** Opening Data extract block **

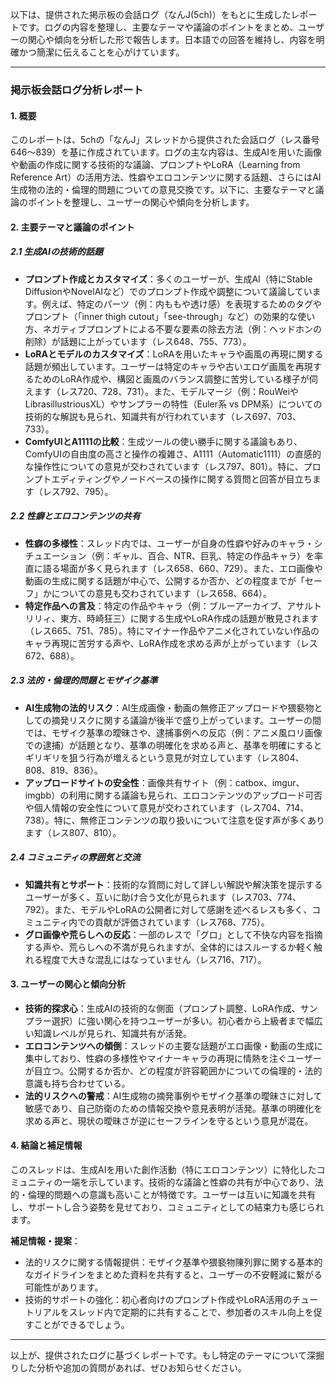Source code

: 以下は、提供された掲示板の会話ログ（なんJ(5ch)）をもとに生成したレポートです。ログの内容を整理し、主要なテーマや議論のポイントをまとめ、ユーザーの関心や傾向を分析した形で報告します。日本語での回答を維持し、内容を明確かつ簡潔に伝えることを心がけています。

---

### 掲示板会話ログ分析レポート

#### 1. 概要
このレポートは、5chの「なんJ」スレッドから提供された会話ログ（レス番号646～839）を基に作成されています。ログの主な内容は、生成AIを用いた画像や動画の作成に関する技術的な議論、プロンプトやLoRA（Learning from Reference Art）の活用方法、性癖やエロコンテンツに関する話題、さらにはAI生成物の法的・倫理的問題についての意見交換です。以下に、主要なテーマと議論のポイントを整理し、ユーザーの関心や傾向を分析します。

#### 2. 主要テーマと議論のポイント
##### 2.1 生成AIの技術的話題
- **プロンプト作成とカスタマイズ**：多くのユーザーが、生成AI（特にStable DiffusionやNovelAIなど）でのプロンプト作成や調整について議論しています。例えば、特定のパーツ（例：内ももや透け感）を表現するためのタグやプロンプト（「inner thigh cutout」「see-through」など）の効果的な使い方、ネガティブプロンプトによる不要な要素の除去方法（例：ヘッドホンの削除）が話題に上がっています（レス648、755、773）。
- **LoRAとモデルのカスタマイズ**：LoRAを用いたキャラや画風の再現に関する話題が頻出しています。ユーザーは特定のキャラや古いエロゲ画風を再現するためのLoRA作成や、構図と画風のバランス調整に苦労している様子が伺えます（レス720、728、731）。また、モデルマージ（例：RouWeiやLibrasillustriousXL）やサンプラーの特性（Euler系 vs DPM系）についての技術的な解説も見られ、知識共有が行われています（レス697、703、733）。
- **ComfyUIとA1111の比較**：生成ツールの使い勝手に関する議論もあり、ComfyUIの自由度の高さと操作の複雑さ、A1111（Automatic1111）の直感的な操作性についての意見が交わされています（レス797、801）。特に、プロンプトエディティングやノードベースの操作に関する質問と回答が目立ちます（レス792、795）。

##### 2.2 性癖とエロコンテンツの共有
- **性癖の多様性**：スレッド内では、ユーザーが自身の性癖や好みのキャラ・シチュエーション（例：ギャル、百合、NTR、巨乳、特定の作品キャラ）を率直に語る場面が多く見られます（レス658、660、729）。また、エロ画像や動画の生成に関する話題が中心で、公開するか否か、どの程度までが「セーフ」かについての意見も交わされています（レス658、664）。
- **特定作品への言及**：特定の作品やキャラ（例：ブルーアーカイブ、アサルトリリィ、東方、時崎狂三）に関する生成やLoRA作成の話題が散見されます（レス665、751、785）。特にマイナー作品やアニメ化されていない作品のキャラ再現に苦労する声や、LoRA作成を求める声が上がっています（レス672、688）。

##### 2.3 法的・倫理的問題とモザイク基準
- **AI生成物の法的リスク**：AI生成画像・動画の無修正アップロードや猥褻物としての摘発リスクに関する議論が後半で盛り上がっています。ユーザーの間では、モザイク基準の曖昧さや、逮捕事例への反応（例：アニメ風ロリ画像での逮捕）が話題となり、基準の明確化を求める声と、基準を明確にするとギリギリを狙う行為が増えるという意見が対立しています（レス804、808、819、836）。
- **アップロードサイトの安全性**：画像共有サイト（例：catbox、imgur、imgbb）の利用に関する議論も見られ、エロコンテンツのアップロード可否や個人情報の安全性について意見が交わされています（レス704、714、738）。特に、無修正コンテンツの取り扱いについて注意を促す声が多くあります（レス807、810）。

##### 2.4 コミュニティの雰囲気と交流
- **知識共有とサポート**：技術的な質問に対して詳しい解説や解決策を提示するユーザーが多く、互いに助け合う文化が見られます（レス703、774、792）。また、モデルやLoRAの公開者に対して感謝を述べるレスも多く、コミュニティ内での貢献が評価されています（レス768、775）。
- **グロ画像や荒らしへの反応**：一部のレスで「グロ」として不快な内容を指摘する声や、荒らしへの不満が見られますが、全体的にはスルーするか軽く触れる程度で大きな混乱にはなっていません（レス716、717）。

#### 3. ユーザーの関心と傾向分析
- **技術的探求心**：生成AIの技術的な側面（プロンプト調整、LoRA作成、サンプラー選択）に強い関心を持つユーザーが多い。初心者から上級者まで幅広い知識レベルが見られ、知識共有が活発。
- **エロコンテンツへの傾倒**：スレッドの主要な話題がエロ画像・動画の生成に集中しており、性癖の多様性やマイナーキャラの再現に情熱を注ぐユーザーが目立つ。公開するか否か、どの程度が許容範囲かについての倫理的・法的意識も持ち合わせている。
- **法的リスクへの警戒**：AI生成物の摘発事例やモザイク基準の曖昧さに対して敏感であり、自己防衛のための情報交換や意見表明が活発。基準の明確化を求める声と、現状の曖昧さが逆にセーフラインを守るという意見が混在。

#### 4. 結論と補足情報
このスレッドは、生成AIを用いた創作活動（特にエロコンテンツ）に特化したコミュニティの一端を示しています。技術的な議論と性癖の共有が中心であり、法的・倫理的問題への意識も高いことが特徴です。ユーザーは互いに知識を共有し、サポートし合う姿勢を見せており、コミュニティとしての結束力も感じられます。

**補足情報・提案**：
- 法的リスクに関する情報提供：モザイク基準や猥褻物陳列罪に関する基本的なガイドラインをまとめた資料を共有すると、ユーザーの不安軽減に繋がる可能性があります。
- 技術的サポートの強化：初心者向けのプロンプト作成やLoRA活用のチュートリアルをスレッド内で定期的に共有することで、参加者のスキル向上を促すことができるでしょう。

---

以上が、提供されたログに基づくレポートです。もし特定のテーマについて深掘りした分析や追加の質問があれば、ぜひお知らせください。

** Closing Data extract block **

Look above for the line containing "##### 2.4 コミュニティの雰囲気と交流"; reproduce it and every line after it through the end of the material, exactly, and nothing else.

> **Answer below**
##### 2.4 コミュニティの雰囲気と交流
- **知識共有とサポート**：技術的な質問に対して詳しい解説や解決策を提示するユーザーが多く、互いに助け合う文化が見られます（レス703、774、792）。また、モデルやLoRAの公開者に対して感謝を述べるレスも多く、コミュニティ内での貢献が評価されています（レス768、775）。
- **グロ画像や荒らしへの反応**：一部のレスで「グロ」として不快な内容を指摘する声や、荒らしへの不満が見られますが、全体的にはスルーするか軽く触れる程度で大きな混乱にはなっていません（レス716、717）。

#### 3. ユーザーの関心と傾向分析
- **技術的探求心**：生成AIの技術的な側面（プロンプト調整、LoRA作成、サンプラー選択）に強い関心を持つユーザーが多い。初心者から上級者まで幅広い知識レベルが見られ、知識共有が活発。
- **エロコンテンツへの傾倒**：スレッドの主要な話題がエロ画像・動画の生成に集中しており、性癖の多様性やマイナーキャラの再現に情熱を注ぐユーザーが目立つ。公開するか否か、どの程度が許容範囲かについての倫理的・法的意識も持ち合わせている。
- **法的リスクへの警戒**：AI生成物の摘発事例やモザイク基準の曖昧さに対して敏感であり、自己防衛のための情報交換や意見表明が活発。基準の明確化を求める声と、現状の曖昧さが逆にセーフラインを守るという意見が混在。

#### 4. 結論と補足情報
このスレッドは、生成AIを用いた創作活動（特にエロコンテンツ）に特化したコミュニティの一端を示しています。技術的な議論と性癖の共有が中心であり、法的・倫理的問題への意識も高いことが特徴です。ユーザーは互いに知識を共有し、サポートし合う姿勢を見せており、コミュニティとしての結束力も感じられます。

**補足情報・提案**：
- 法的リスクに関する情報提供：モザイク基準や猥褻物陳列罪に関する基本的なガイドラインをまとめた資料を共有すると、ユーザーの不安軽減に繋がる可能性があります。
- 技術的サポートの強化：初心者向けのプロンプト作成やLoRA活用のチュートリアルをスレッド内で定期的に共有することで、参加者のスキル向上を促すことができるでしょう。

---

以上が、提供されたログに基づくレポートです。もし特定のテーマについて深掘りした分析や追加の質問があれば、ぜひお知らせください。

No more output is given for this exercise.